## Tuesday, January 06, 2009

### Ocean Iron to Catch CO2 - a Few Sums.

Following-on from yesterday's posting about adding iron to the Southern Ocean (SO) to capture CO2, I have done a few sums which I think give some quite insightful results.

(1) How much iron in total? 1800 tonnes of iron added to 400 square miles of ocean. So that's 1800/400 = 4.5 tonnes/sq. mile.

1 sq.mile = 2.59 km^2 and so, we need 4.5/2.59 = 1.74 t/km^2.

The SO has an area of 20 million sq. miles x 2.59 = 51.8 million km^2, x 1.74 = 90.1 million tonnes of iron added altogether.

(2) Algal growth. 3.5 Gt = 3.5 x 10^9 tonnes of CO2 captured to grow it. Multiplying by 12/44 gives 0.95 x 10^9 tonnes of carbon.
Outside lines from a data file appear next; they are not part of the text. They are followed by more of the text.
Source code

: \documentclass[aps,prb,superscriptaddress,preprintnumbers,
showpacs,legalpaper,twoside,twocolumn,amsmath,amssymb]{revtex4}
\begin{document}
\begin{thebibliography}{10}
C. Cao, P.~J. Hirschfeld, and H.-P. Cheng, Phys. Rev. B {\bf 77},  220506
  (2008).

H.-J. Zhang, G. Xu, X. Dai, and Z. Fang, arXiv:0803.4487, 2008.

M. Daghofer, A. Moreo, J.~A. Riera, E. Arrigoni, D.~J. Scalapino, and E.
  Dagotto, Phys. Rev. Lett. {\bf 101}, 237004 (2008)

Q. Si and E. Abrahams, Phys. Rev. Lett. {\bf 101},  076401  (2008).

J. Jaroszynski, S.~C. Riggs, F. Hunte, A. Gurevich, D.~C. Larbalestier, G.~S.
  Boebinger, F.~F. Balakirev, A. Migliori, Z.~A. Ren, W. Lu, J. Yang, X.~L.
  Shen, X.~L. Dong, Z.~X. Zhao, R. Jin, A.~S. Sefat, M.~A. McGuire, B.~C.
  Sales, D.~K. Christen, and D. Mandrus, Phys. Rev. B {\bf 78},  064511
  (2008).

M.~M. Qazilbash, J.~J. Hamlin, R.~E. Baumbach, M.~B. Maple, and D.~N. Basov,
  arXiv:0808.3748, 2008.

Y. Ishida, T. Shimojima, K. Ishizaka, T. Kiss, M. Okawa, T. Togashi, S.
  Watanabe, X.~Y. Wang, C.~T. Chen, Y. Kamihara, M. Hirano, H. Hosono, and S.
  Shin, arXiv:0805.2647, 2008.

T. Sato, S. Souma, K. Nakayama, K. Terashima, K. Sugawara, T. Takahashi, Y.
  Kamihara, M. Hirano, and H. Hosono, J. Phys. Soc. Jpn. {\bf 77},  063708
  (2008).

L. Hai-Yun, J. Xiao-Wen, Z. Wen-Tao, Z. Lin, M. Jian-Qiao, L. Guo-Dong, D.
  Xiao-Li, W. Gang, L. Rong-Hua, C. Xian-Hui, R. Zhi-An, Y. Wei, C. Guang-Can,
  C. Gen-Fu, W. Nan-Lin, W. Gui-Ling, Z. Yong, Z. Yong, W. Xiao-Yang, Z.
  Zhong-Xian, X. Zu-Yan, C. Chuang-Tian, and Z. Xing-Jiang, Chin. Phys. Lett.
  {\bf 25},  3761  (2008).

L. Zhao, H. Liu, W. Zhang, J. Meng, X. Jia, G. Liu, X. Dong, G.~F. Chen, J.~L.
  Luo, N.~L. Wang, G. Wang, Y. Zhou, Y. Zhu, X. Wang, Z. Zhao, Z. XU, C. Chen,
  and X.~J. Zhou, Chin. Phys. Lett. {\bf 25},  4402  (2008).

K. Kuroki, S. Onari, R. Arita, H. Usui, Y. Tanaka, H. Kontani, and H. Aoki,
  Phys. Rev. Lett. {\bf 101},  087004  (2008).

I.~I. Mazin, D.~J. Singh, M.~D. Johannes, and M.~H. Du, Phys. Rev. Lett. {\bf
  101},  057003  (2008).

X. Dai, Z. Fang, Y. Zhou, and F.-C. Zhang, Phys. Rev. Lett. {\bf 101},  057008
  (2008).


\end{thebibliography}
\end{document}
If, as an approximation, we base the organic component of the algae on sugar, C6H12O6, we get that 72/180 = 40% is carbon.

Therefore the dry-mass of the algae is 0.95 x 10^9/0.4 = 2.38 x 10^9 tonnes. If we assume that 50% of the living algae is water, then we can double that to give 4.75 x 10^9 tonnes (almost 5 Gt).

If we assume a density of 1 (1 t = 1m^3), the thickness of the algae if it lay on the surface (in reality it will be partly dispersed in the surface ocean layers) would be:

4.75 x 10^9 m^3/(51.8 x 10^6 km^2 x 10^6 m^2/km^2) = 9.17 x 10^-5 m = 92 microns. For comparison, a human hair has a thickness(on average) of 70 microns, so despite the vast mass of the algae at nearly 5 billion tonnes when spread over the huge oceanic area it is not so much.

(3) Turnover rate of iron. The iron acts as a catalyst and can promote maybe hundreds to thousands of carbon-fixing cycles.

However, 0.95 x 10^9 tonnes of C is fixed by adding 9.01 x 10^7 tonnes of iron. Thus each iron atom fixes (0.95 x 10^9/9.01 x 10^7) x 56/12 = 49.2 atoms of carbon; i.e. a relatively low turnover rate of about 50.

Probably this reflects precipitation of iron and its compounds without interacting with algal production, problems of transport into the algal cells, i.e. in the form of iron-porphyrin complexes and other losses, otherwise it would be higher. The amount of added iron chosen is probably determined experimentally and takes-account of these things.

As the iron tends not to stay around in the water for more than a few days, it would presumably need to be added continually and in considerable quantities.